Healthcare costs exceeded $400 during at least one month for more than a quarter of Americans in 2017, ballooning far above the amount Federal Reserve estimates that most U.S. consumers have saved for surprise expenses, according to a new study in Health Affairs.
By analyzing office, inpatient and pharmacist reports , study authors found that most consumers incurred the majority of their care costs in just two months of the year. Of the 18 million people studied using the 2017 IBM MarketScan Commercial Claims and Encounters database, researchers found that 83% of enrollees paid an average of $954 in out-of-pocket healthcare costs, while 17% reported no out-of-pocket healthcare costs.
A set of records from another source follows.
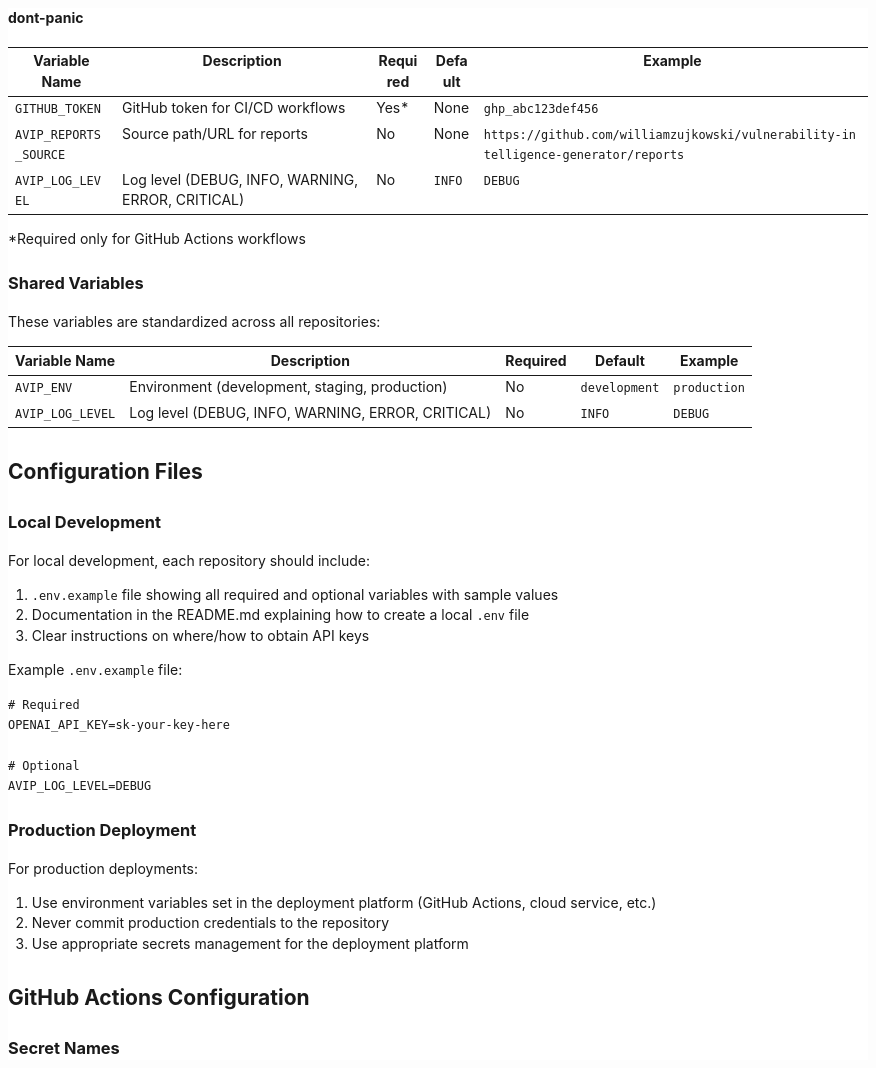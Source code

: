 #### dont-panic

| Variable Name | Description | Required | Default | Example |
|---------------|-------------|----------|---------|---------|
| `GITHUB_TOKEN` | GitHub token for CI/CD workflows | Yes* | None | `ghp_abc123def456` |
| `AVIP_REPORTS_SOURCE` | Source path/URL for reports | No | None | `https://github.com/williamzujkowski/vulnerability-intelligence-generator/reports` |
| `AVIP_LOG_LEVEL` | Log level (DEBUG, INFO, WARNING, ERROR, CRITICAL) | No | `INFO` | `DEBUG` |

*Required only for GitHub Actions workflows

### Shared Variables

These variables are standardized across all repositories:

| Variable Name | Description | Required | Default | Example |
|---------------|-------------|----------|---------|---------|
| `AVIP_ENV` | Environment (development, staging, production) | No | `development` | `production` |
| `AVIP_LOG_LEVEL` | Log level (DEBUG, INFO, WARNING, ERROR, CRITICAL) | No | `INFO` | `DEBUG` |

## Configuration Files

### Local Development

For local development, each repository should include:

1. `.env.example` file showing all required and optional variables with sample values
2. Documentation in the README.md explaining how to create a local `.env` file
3. Clear instructions on where/how to obtain API keys

Example `.env.example` file:
```
# Required
OPENAI_API_KEY=sk-your-key-here

# Optional
AVIP_LOG_LEVEL=DEBUG
```

### Production Deployment

For production deployments:

1. Use environment variables set in the deployment platform (GitHub Actions, cloud service, etc.)
2. Never commit production credentials to the repository
3. Use appropriate secrets management for the deployment platform

## GitHub Actions Configuration

### Secret Names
Michal Horny, an assistant professor at Emory University and co-author of the study, said that most discussion around healthcare affordability in the U.S. centers on what patients spend per year, rather than the frequency with which they are billed. While patients averaged about 12 healthcare encounters per year, Horny said most bills for out-of-pocket costs were incurred within just one week.
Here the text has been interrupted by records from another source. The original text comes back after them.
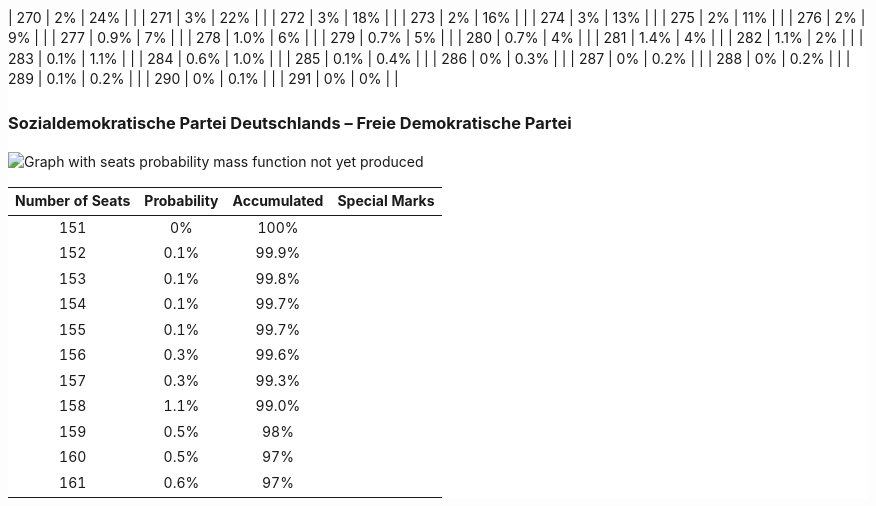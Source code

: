 | 270 | 2% | 24% |  |
| 271 | 3% | 22% |  |
| 272 | 3% | 18% |  |
| 273 | 2% | 16% |  |
| 274 | 3% | 13% |  |
| 275 | 2% | 11% |  |
| 276 | 2% | 9% |  |
| 277 | 0.9% | 7% |  |
| 278 | 1.0% | 6% |  |
| 279 | 0.7% | 5% |  |
| 280 | 0.7% | 4% |  |
| 281 | 1.4% | 4% |  |
| 282 | 1.1% | 2% |  |
| 283 | 0.1% | 1.1% |  |
| 284 | 0.6% | 1.0% |  |
| 285 | 0.1% | 0.4% |  |
| 286 | 0% | 0.3% |  |
| 287 | 0% | 0.2% |  |
| 288 | 0% | 0.2% |  |
| 289 | 0.1% | 0.2% |  |
| 290 | 0% | 0.1% |  |
| 291 | 0% | 0% |  |

### Sozialdemokratische Partei Deutschlands – Freie Demokratische Partei

![Graph with seats probability mass function not yet produced](2020-01-08-Kantar-coalitions-seats-pmf-spd–fdp.png "Seats Probability Mass Function")

| Number of Seats | Probability | Accumulated | Special Marks |
|:---------------:|:-----------:|:-----------:|:-------------:|
| 151 | 0% | 100% |  |
| 152 | 0.1% | 99.9% |  |
| 153 | 0.1% | 99.8% |  |
| 154 | 0.1% | 99.7% |  |
| 155 | 0.1% | 99.7% |  |
| 156 | 0.3% | 99.6% |  |
| 157 | 0.3% | 99.3% |  |
| 158 | 1.1% | 99.0% |  |
| 159 | 0.5% | 98% |  |
| 160 | 0.5% | 97% |  |
| 161 | 0.6% | 97% |  |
“Coming up with several thousands of dollars by tomorrow is a much bigger problem than coming up with that much money over the year,” Horny said.
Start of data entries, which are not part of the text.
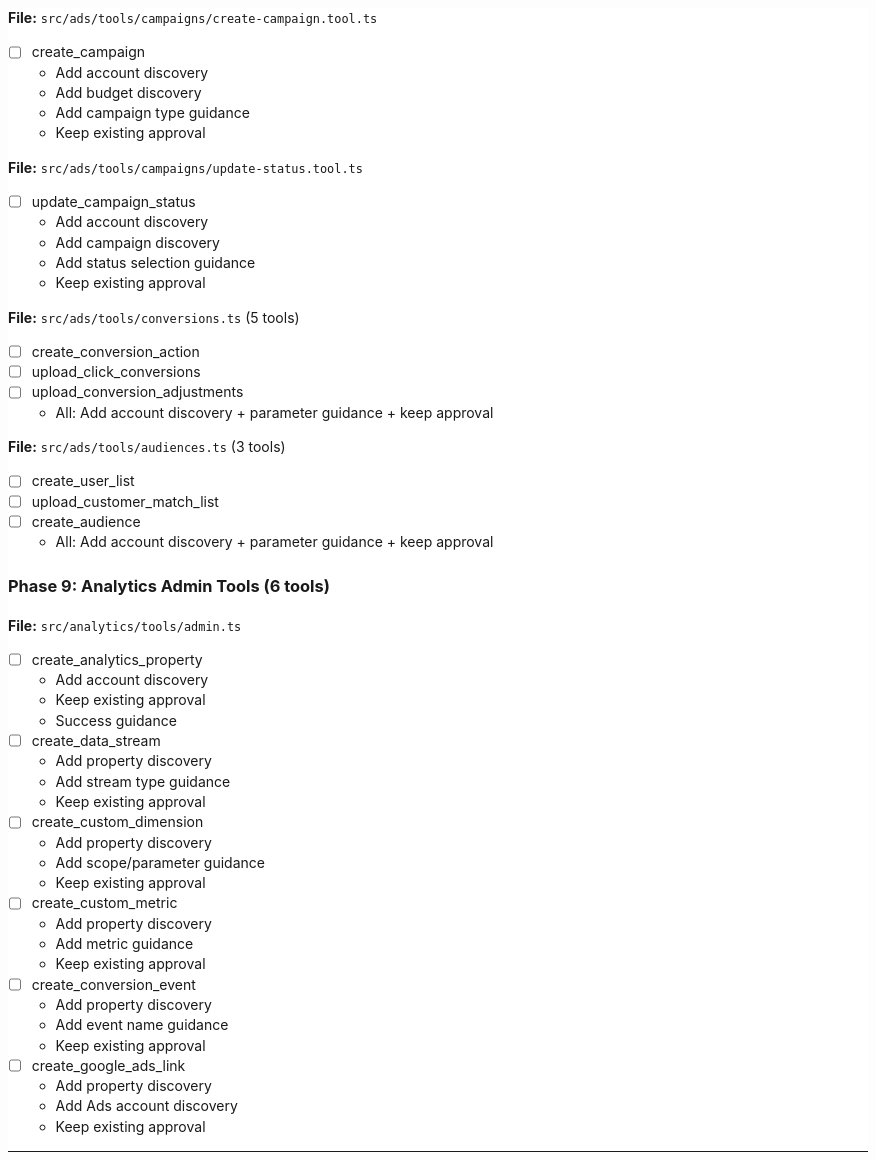 **File:** `src/ads/tools/campaigns/create-campaign.tool.ts`
- [ ] create_campaign
  - Add account discovery
  - Add budget discovery
  - Add campaign type guidance
  - Keep existing approval

**File:** `src/ads/tools/campaigns/update-status.tool.ts`
- [ ] update_campaign_status
  - Add account discovery
  - Add campaign discovery
  - Add status selection guidance
  - Keep existing approval

**File:** `src/ads/tools/conversions.ts` (5 tools)
- [ ] create_conversion_action
- [ ] upload_click_conversions
- [ ] upload_conversion_adjustments
  - All: Add account discovery + parameter guidance + keep approval

**File:** `src/ads/tools/audiences.ts` (3 tools)
- [ ] create_user_list
- [ ] upload_customer_match_list
- [ ] create_audience
  - All: Add account discovery + parameter guidance + keep approval

### Phase 9: Analytics Admin Tools (6 tools)

**File:** `src/analytics/tools/admin.ts`
- [ ] create_analytics_property
  - Add account discovery
  - Keep existing approval
  - Success guidance
- [ ] create_data_stream
  - Add property discovery
  - Add stream type guidance
  - Keep existing approval
- [ ] create_custom_dimension
  - Add property discovery
  - Add scope/parameter guidance
  - Keep existing approval
- [ ] create_custom_metric
  - Add property discovery
  - Add metric guidance
  - Keep existing approval
- [ ] create_conversion_event
  - Add property discovery
  - Add event name guidance
  - Keep existing approval
- [ ] create_google_ads_link
  - Add property discovery
  - Add Ads account discovery
  - Keep existing approval

---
The study found that nearly 40% of Americans incurred half their annual out-of-pocket spending after just one trip to the doctor’s office, hospital or pharmacist in 2017. More than a quarter of Americans, or 26%, incurred 90% of their annual out-of-pocket expenses after just two healthcare encounters.
Among the 42% of people who spent at least $400 in out-of-pocket costs in 2017, nearly half reached that amount in just a day. Two-thirds reached that amount within a month. This was particularly common for individuals admitted for in-patient stays at hospitals.
Individuals admitted to the hospital at least once in 2017 spent an average of $3,347 in out-of-pocket costs, more than four times as much as those who did not need hospitalization. Hospitalized patients also reached at least 50% of their out-of-pocket spending in 23 days.
Horny said this problem is particularly acute for those enrolled in high-deductible health insurance plans, which have risen in popularity in recent years.
In 2019, the Kaiser Family Foundation found that 30% of Americans were enrolled in a high-deductible plan.
As a way to make being hit with a high-cost bill more manageable for families over time, employers and health plans could limit annual deductibles to more affordable levels, Horny said, although he noted that this could lead to increased premiums and shifted costs for healthier enrollees. He added that insurers could easily structure consumers’ out-of-pocket spending limits by month rather than year, which would make it easier for consumers to understand their health benefits.
The study also noted that insurers also consider exempting certain types of necessary care from individuals’ deductibles. He said employers and insurers could increase the use of value-based insurance design and exempt high-value care from deductibles.